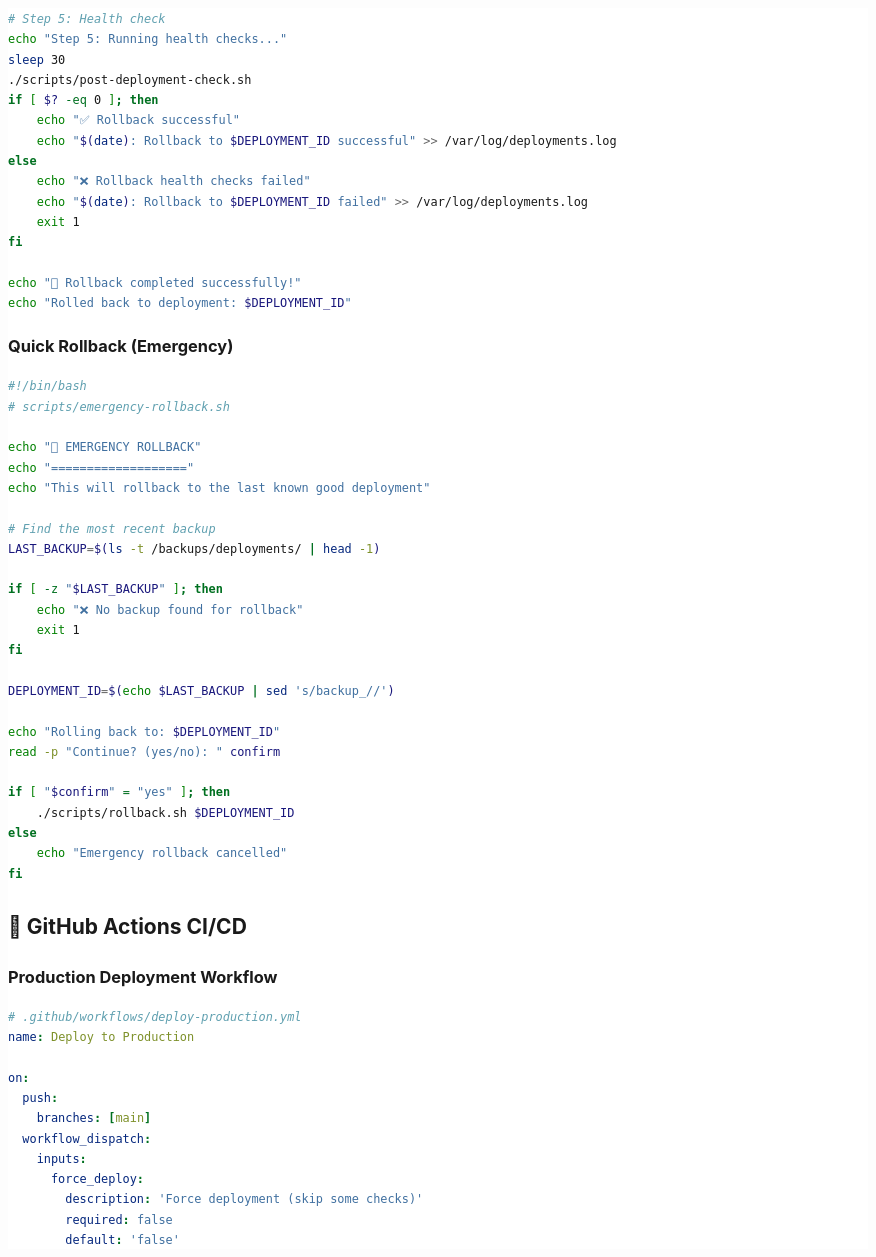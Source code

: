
 ```bash
# Step 5: Health check
echo "Step 5: Running health checks..."
sleep 30
./scripts/post-deployment-check.sh
if [ $? -eq 0 ]; then
    echo "✅ Rollback successful"
    echo "$(date): Rollback to $DEPLOYMENT_ID successful" >> /var/log/deployments.log
else
    echo "❌ Rollback health checks failed"
    echo "$(date): Rollback to $DEPLOYMENT_ID failed" >> /var/log/deployments.log
    exit 1
fi

echo "🎉 Rollback completed successfully!"
echo "Rolled back to deployment: $DEPLOYMENT_ID"
```

### Quick Rollback (Emergency)
```bash
#!/bin/bash
# scripts/emergency-rollback.sh

echo "🚨 EMERGENCY ROLLBACK"
echo "==================="
echo "This will rollback to the last known good deployment"

# Find the most recent backup
LAST_BACKUP=$(ls -t /backups/deployments/ | head -1)

if [ -z "$LAST_BACKUP" ]; then
    echo "❌ No backup found for rollback"
    exit 1
fi

DEPLOYMENT_ID=$(echo $LAST_BACKUP | sed 's/backup_//')

echo "Rolling back to: $DEPLOYMENT_ID"
read -p "Continue? (yes/no): " confirm

if [ "$confirm" = "yes" ]; then
    ./scripts/rollback.sh $DEPLOYMENT_ID
else
    echo "Emergency rollback cancelled"
fi
```

## 🔧 GitHub Actions CI/CD

### Production Deployment Workflow
```yaml
# .github/workflows/deploy-production.yml
name: Deploy to Production

on:
  push:
    branches: [main]
  workflow_dispatch:
    inputs:
      force_deploy:
        description: 'Force deployment (skip some checks)'
        required: false
        default: 'false'
```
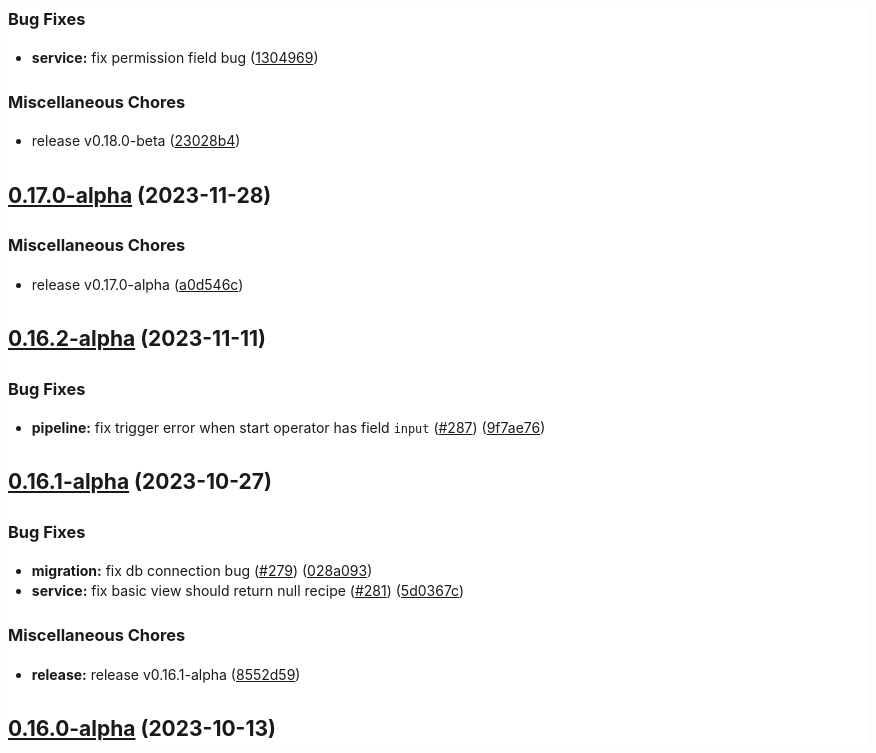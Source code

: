 
### Bug Fixes

* **service:** fix permission field bug ([1304969](https://github.com/instill-ai/pipeline-backend/commit/130496916356b8cb31df95d8ec3b0826ca475356))


### Miscellaneous Chores

* release v0.18.0-beta ([23028b4](https://github.com/instill-ai/pipeline-backend/commit/23028b429470fb30d8ec15cb13f35a34d35f45d0))

## [0.17.0-alpha](https://github.com/instill-ai/pipeline-backend/compare/v0.16.2-alpha...v0.17.0-alpha) (2023-11-28)


### Miscellaneous Chores

* release v0.17.0-alpha ([a0d546c](https://github.com/instill-ai/pipeline-backend/commit/a0d546c8ff7d91b90f3fedb004ec3545ab6a0396))

## [0.16.2-alpha](https://github.com/instill-ai/pipeline-backend/compare/v0.16.1-alpha...v0.16.2-alpha) (2023-11-11)


### Bug Fixes

* **pipeline:** fix trigger error when start operator has field `input` ([#287](https://github.com/instill-ai/pipeline-backend/issues/287)) ([9f7ae76](https://github.com/instill-ai/pipeline-backend/commit/9f7ae76cf35a5fb47e86eb8d66408a6d85e6b6a5))

## [0.16.1-alpha](https://github.com/instill-ai/pipeline-backend/compare/v0.16.0-alpha...v0.16.1-alpha) (2023-10-27)


### Bug Fixes

* **migration:** fix db connection bug ([#279](https://github.com/instill-ai/pipeline-backend/issues/279)) ([028a093](https://github.com/instill-ai/pipeline-backend/commit/028a093d7e8eeeb12755f144c9a9b0b7bbf7d01c))
* **service:** fix basic view should return null recipe ([#281](https://github.com/instill-ai/pipeline-backend/issues/281)) ([5d0367c](https://github.com/instill-ai/pipeline-backend/commit/5d0367c441b77b176c0fe0c509b47d98ba123bc1))


### Miscellaneous Chores

* **release:** release v0.16.1-alpha ([8552d59](https://github.com/instill-ai/pipeline-backend/commit/8552d59a7c10ee711b2153dadd504acd5fea7ec8))

## [0.16.0-alpha](https://github.com/instill-ai/pipeline-backend/compare/v0.15.1-alpha...v0.16.0-alpha) (2023-10-13)

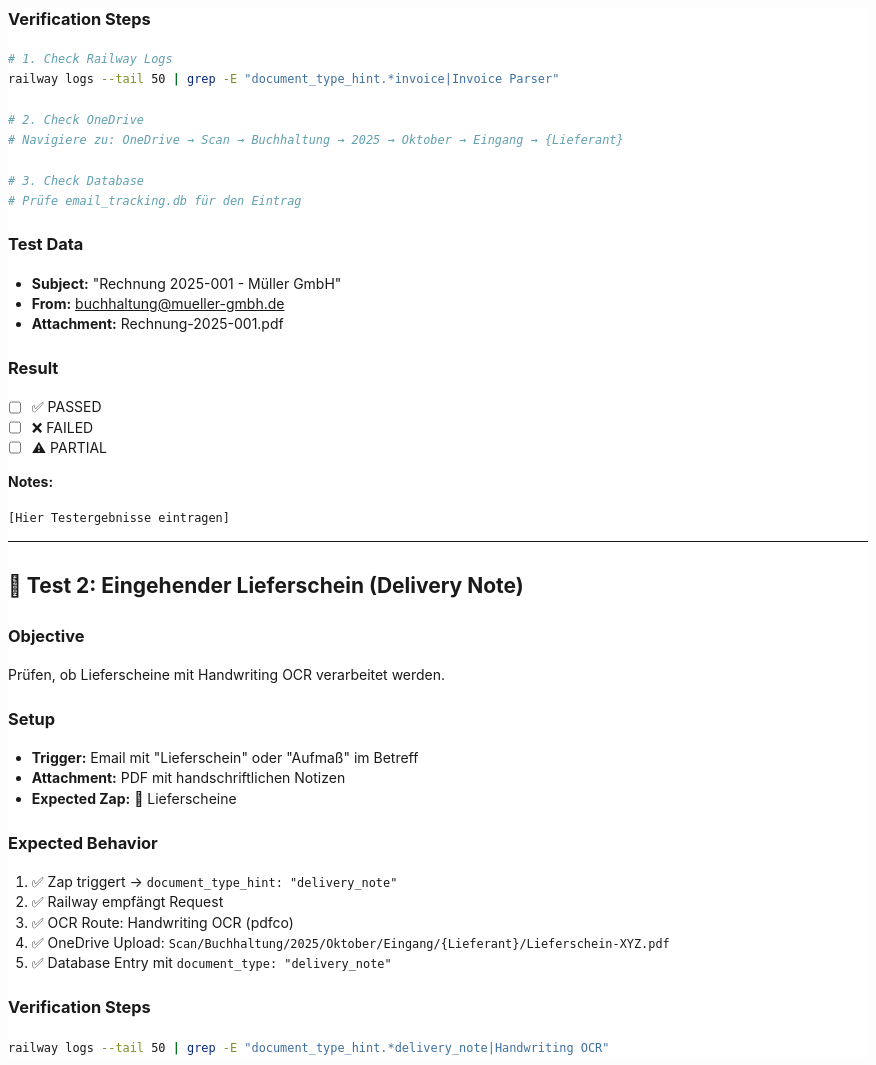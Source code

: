 ### Verification Steps
```bash
# 1. Check Railway Logs
railway logs --tail 50 | grep -E "document_type_hint.*invoice|Invoice Parser"

# 2. Check OneDrive
# Navigiere zu: OneDrive → Scan → Buchhaltung → 2025 → Oktober → Eingang → {Lieferant}

# 3. Check Database
# Prüfe email_tracking.db für den Eintrag
```

### Test Data
- **Subject:** "Rechnung 2025-001 - Müller GmbH"
- **From:** buchhaltung@mueller-gmbh.de
- **Attachment:** Rechnung-2025-001.pdf

### Result
- [ ] ✅ PASSED
- [ ] ❌ FAILED
- [ ] ⚠️ PARTIAL

**Notes:**
```
[Hier Testergebnisse eintragen]
```

---

## 🎯 Test 2: Eingehender Lieferschein (Delivery Note)

### Objective
Prüfen, ob Lieferscheine mit Handwriting OCR verarbeitet werden.

### Setup
- **Trigger:** Email mit "Lieferschein" oder "Aufmaß" im Betreff
- **Attachment:** PDF mit handschriftlichen Notizen
- **Expected Zap:** 📄 Lieferscheine

### Expected Behavior
1. ✅ Zap triggert → `document_type_hint: "delivery_note"`
2. ✅ Railway empfängt Request
3. ✅ OCR Route: Handwriting OCR (pdfco)
4. ✅ OneDrive Upload: `Scan/Buchhaltung/2025/Oktober/Eingang/{Lieferant}/Lieferschein-XYZ.pdf`
5. ✅ Database Entry mit `document_type: "delivery_note"`

### Verification Steps
```bash
railway logs --tail 50 | grep -E "document_type_hint.*delivery_note|Handwriting OCR"
```
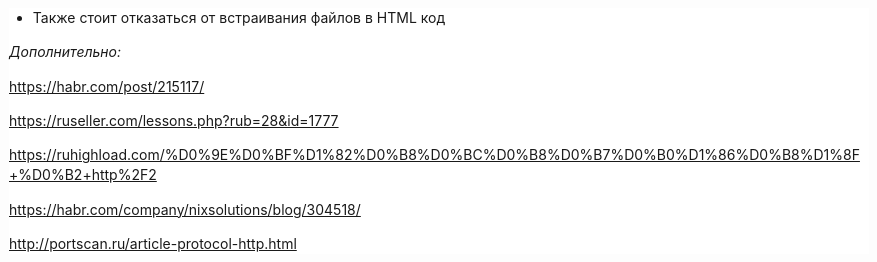 - Также стоит отказаться от встраивания файлов в HTML код


*Дополнительно:*

https://habr.com/post/215117/

https://ruseller.com/lessons.php?rub=28&id=1777

https://ruhighload.com/%D0%9E%D0%BF%D1%82%D0%B8%D0%BC%D0%B8%D0%B7%D0%B0%D1%86%D0%B8%D1%8F+%D0%B2+http%2F2

https://habr.com/company/nixsolutions/blog/304518/

http://portscan.ru/article-protocol-http.html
_ _ _
**Goal of the exercise**
Only this range is to be output: the line that contains "https://habr.com/company/nixsolutions/blog/304518/" through the last line of the records above, both inclusive.

**Finished exercise**
https://habr.com/company/nixsolutions/blog/304518/

http://portscan.ru/article-protocol-http.html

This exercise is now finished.